Given information:
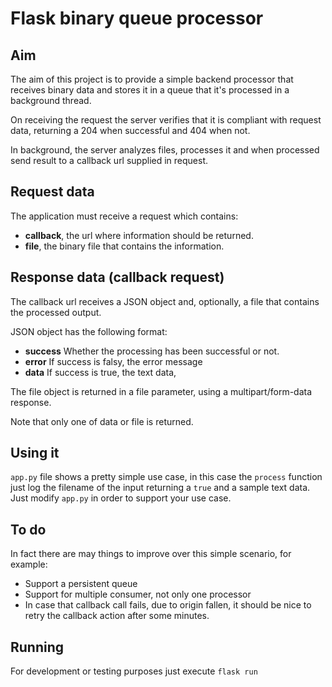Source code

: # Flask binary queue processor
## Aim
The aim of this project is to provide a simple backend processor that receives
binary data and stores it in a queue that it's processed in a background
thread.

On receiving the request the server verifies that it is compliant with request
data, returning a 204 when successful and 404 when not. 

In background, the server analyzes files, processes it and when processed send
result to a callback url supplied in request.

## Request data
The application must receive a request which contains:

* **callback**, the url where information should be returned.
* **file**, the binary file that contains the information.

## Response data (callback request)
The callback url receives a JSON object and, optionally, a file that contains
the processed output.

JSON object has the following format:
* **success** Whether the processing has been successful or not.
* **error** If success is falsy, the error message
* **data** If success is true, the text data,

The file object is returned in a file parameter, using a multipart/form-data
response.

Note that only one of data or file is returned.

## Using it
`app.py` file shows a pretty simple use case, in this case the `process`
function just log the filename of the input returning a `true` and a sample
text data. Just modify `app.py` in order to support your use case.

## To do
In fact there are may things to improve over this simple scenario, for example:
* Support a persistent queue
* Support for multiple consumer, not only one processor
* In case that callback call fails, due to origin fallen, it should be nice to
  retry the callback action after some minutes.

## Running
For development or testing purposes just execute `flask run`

Exercise: A complete answer lists every line of the listing above that holds the word "should".

Solution for this exercise:
* **callback**, the url where information should be returned.
* In case that callback call fails, due to origin fallen, it should be nice to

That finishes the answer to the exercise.